→ Problem to work on: Only the lines from the top of the material through the line containing "<h2><strong>Nurturing Empathetic Citizens" should be restated, each one exactly.

→ Material to process:

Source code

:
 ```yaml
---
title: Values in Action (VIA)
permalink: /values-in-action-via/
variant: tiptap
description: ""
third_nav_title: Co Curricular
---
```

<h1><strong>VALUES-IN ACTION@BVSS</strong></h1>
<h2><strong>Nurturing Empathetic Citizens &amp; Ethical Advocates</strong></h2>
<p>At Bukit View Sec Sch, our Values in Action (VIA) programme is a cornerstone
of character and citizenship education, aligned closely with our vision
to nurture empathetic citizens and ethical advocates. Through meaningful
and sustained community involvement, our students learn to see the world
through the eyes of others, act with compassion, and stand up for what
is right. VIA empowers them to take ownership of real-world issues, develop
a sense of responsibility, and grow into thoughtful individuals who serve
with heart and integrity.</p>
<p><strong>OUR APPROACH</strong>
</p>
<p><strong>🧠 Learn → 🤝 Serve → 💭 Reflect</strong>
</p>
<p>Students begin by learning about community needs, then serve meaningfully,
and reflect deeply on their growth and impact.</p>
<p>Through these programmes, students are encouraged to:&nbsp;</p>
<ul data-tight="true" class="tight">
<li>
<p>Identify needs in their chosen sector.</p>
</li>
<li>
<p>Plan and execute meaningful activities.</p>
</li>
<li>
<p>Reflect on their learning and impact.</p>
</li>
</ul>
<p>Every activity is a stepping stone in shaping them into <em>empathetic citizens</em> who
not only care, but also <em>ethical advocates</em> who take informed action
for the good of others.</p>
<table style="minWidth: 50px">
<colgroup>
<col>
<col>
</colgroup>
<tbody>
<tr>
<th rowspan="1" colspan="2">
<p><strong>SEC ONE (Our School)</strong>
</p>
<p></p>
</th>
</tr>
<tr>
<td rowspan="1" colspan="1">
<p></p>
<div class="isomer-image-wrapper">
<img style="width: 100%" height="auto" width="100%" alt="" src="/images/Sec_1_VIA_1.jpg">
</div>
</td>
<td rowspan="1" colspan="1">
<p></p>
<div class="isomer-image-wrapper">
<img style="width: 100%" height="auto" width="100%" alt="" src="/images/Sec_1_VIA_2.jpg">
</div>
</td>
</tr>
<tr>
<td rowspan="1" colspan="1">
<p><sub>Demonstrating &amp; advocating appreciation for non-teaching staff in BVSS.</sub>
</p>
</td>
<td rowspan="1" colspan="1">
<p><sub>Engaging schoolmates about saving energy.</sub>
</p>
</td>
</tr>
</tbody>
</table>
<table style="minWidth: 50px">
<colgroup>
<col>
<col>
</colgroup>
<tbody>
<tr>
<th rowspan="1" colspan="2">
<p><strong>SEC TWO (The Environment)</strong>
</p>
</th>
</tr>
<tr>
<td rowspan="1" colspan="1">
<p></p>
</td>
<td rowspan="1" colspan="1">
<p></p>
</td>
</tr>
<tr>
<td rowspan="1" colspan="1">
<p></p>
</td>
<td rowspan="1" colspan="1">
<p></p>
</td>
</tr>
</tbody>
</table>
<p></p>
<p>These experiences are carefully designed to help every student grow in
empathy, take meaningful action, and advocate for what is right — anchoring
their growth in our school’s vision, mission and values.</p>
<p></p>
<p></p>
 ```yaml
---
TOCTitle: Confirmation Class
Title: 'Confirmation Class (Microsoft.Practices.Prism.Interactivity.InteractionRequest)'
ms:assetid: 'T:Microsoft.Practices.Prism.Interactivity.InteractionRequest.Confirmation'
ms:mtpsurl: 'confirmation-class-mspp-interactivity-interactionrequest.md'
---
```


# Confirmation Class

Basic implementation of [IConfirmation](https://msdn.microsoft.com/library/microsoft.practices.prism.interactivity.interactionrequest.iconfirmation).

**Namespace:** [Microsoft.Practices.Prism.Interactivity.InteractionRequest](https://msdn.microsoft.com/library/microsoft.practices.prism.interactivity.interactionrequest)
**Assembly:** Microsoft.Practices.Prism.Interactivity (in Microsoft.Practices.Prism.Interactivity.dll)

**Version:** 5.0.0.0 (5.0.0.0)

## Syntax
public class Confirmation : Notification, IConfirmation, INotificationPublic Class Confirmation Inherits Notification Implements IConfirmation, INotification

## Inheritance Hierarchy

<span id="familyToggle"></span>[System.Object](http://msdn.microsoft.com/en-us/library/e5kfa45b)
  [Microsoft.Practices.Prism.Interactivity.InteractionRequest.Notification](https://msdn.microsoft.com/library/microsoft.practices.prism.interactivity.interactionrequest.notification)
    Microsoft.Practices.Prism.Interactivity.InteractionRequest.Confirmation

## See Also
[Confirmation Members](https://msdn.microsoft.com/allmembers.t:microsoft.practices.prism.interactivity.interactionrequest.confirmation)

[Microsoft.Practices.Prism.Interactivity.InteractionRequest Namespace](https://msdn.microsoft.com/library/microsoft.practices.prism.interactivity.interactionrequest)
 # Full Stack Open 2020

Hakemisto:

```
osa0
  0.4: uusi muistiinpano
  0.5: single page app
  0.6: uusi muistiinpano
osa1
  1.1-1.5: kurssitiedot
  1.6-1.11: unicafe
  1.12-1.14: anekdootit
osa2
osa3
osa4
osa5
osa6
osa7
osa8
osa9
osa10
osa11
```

→ Final answer:
Source code

:
 ```yaml
---
title: Values in Action (VIA)
permalink: /values-in-action-via/
variant: tiptap
description: ""
third_nav_title: Co Curricular
---
```

<h1><strong>VALUES-IN ACTION@BVSS</strong></h1>
<h2><strong>Nurturing Empathetic Citizens &amp; Ethical Advocates</strong></h2>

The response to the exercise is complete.